Bullshit jobs make us ill, fill us with guilt, waste money, induce impostor syndrome and reduce productivity. So why are we not talking about it as a social problem? David Graeber, author, Bullshit Jobs: A Theory, makes his case at the London School of Economics and Political Science.
David Graeber, Professor of Anthropology, made a splash in the academic world and in Twitterverse recently. This week, we attended a talk organised by the Department of Anthropology, LSE, to impartially hear about his book, Bullshit Jobs: A Theory, and his thinking behind the phenomenon of pointless labour.
A bullshit job, he explained to a full-house audience, “is pointless that the person doing the job think it shouldn’t exist”. It is detectible in the white collar organisational structure we identify as ‘middle management’ but that isn’t the exception. There is a distinction between a “shit job” and a ‘bullshit job”.
The research in bullshit jobs started out as a joke, Graeber said.
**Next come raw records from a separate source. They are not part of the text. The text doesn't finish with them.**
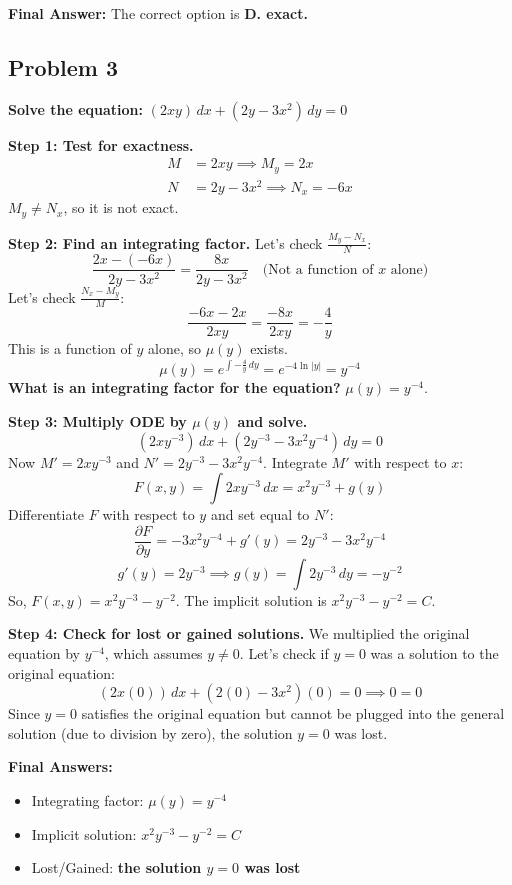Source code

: \documentclass[11pt]{article}
\begin{document}
\textbf{Final Answer:} The correct option is \textbf{D. exact.}

\hrulefill

\subsection*{Problem 3}
\textbf{Solve the equation:} $(2xy) \, dx + (2y - 3x^2) \, dy = 0$

\textbf{Step 1: Test for exactness.}
\begin{align*}
    M &= 2xy \implies M_y = 2x \\
    N &= 2y - 3x^2 \implies N_x = -6x
\end{align*}
$M_y \neq N_x$, so it is not exact.

\textbf{Step 2: Find an integrating factor.} Let's check $\frac{M_y - N_x}{N}$:
\[ \frac{2x - (-6x)}{2y - 3x^2} = \frac{8x}{2y - 3x^2} \quad \text{(Not a function of $x$ alone)} \]
Let's check $\frac{N_x - M_y}{M}$:
\[ \frac{-6x - 2x}{2xy} = \frac{-8x}{2xy} = -\frac{4}{y} \]
This is a function of $y$ alone, so $\mu(y)$ exists.
\[ \mu(y) = e^{\int -\frac{4}{y} \, dy} = e^{-4\ln|y|} = y^{-4} \]
\textbf{What is an integrating factor for the equation?} $\mu(y) = y^{-4}$.

\textbf{Step 3: Multiply ODE by $\mu(y)$ and solve.}
\[ (2xy^{-3}) \, dx + (2y^{-3} - 3x^2y^{-4}) \, dy = 0 \]
Now $M' = 2xy^{-3}$ and $N' = 2y^{-3} - 3x^2y^{-4}$. Integrate $M'$ with respect to $x$:
\[ F(x, y) = \int 2xy^{-3} \, dx = x^2y^{-3} + g(y) \]
Differentiate $F$ with respect to $y$ and set equal to $N'$:
\[ \frac{\partial F}{\partial y} = -3x^2y^{-4} + g'(y) = 2y^{-3} - 3x^2y^{-4} \]
\[ g'(y) = 2y^{-3} \implies g(y) = \int 2y^{-3} \, dy = -y^{-2} \]
So, $F(x, y) = x^2y^{-3} - y^{-2}$. The implicit solution is $x^2y^{-3} - y^{-2} = C$.

\textbf{Step 4: Check for lost or gained solutions.} We multiplied the original equation by $y^{-4}$, which assumes $y \neq 0$. Let's check if $y = 0$ was a solution to the original equation:
\[ (2x(0)) \, dx + (2(0) - 3x^2)(0) = 0 \implies 0 = 0 \]
Since $y = 0$ satisfies the original equation but cannot be plugged into the general solution (due to division by zero), the solution $y = 0$ was lost.

\textbf{Final Answers:}
\begin{itemize}
    \item Integrating factor: $\mu(y) = y^{-4}$
    \item Implicit solution: $x^2y^{-3} - y^{-2} = C$
    \item Lost/Gained: \textbf{the solution $y = 0$ was lost}
\end{itemize}
\end{document}
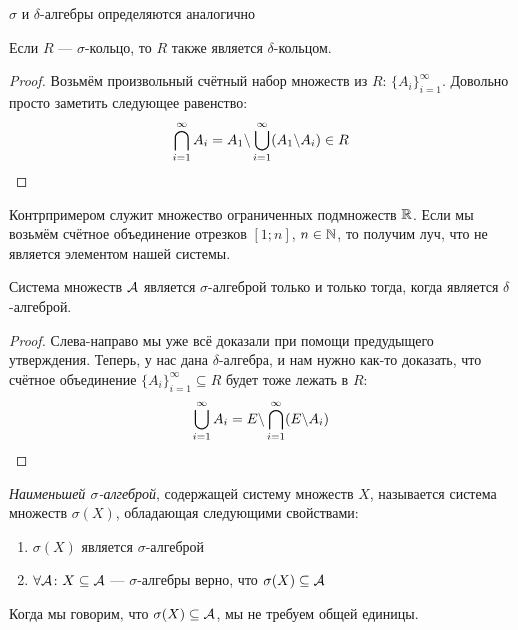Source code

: \begin{note}
	$\sigma$ и $\delta$-алгебры определяются аналогично
\end{note}

\begin{proposition}
	Если $R$ --- $\sigma$-кольцо, то $R$ также является $\delta$-кольцом.
\end{proposition}

\begin{proof}
	Возьмём произвольный счётный набор множеств из $R$: $\{A_i\}_{i = 1}^\infty$. Довольно просто заметить следующее равенство:
	\[
		\bigcap_{i = 1}^\infty A_i = A_1 \backslash \bigcup_{i = 1}^\infty (A_1 \backslash A_i) \in R
	\]
\end{proof}

\begin{note}
	Контрпримером служит множество ограниченных подмножеств $\mathbb{R}$. Если мы возьмём счётное объединение отрезков $[1; n]$, $n \in \mathbb{N}$, то получим луч, что не является элементом нашей системы.
\end{note}

\begin{proposition}
	Система множеств $\mathcal{A}$ является $\sigma$-алгеброй только и только тогда, когда является $\delta$-алгеброй.
\end{proposition}

\begin{proof}
	Слева-направо мы уже всё доказали при помощи предудыщего утверждения. Теперь, у нас дана $\delta$-алгебра, и нам нужно как-то доказать, что счётное объединение $\{A_i\}_{i = 1}^\infty \subseteq R$ будет тоже лежать в $R$:
	\[
		\bigcup_{i = 1}^\infty A_i = E \backslash \bigcap_{i = 1}^\infty (E \backslash A_i)
	\]
\end{proof}

\begin{definition}
	\textit{Наименьшей $\sigma$-алгеброй}, содержащей систему множеств $X$, называется система множеств $\sigma(X)$, обладающая следующими свойствами:
	\begin{enumerate}
		\item $\sigma(X)$ является $\sigma$-алгеброй
		
		\item $\forall \mathcal{A} \colon X \subseteq \mathcal{A}$ --- $\sigma$-алгебры верно, что $\sigma(X) \subseteq \mathcal{A}$
	\end{enumerate}
\end{definition}

\begin{note}
	Когда мы говорим, что $\sigma(X) \subseteq \mathcal{A}$, мы не требуем общей единицы.
\end{note}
A friend started a magazine and asked Graeber for something provocative. He was reminded of John Maynard Keynes’s prediction in 1930 that within a century, we will be working 15 hours a week because of prosperity and advancement in technology. By that time, we will have time to enjoy life. That didn’t happen, so it got Graeber wondering.
Economic prosperity did arrive in the 1960s but so did the civil rights movements and consequently, civil unrest. Graeber reckoned the authority had to figure out means of getting the people ‘occupied’. Giving them ‘jobs’ was the answer.
The origin of bullshit jobs can be traced back to the bullshitisation of the real work. This is characterised by useless meetings and paperwork.
“There is a structural link between meaningless position and pointless task,” he explained. Alluding to the top-heavy white collar organisational pyramid, he said that you’re not a person of importance unless you have a bunch of “flunkies” working under you.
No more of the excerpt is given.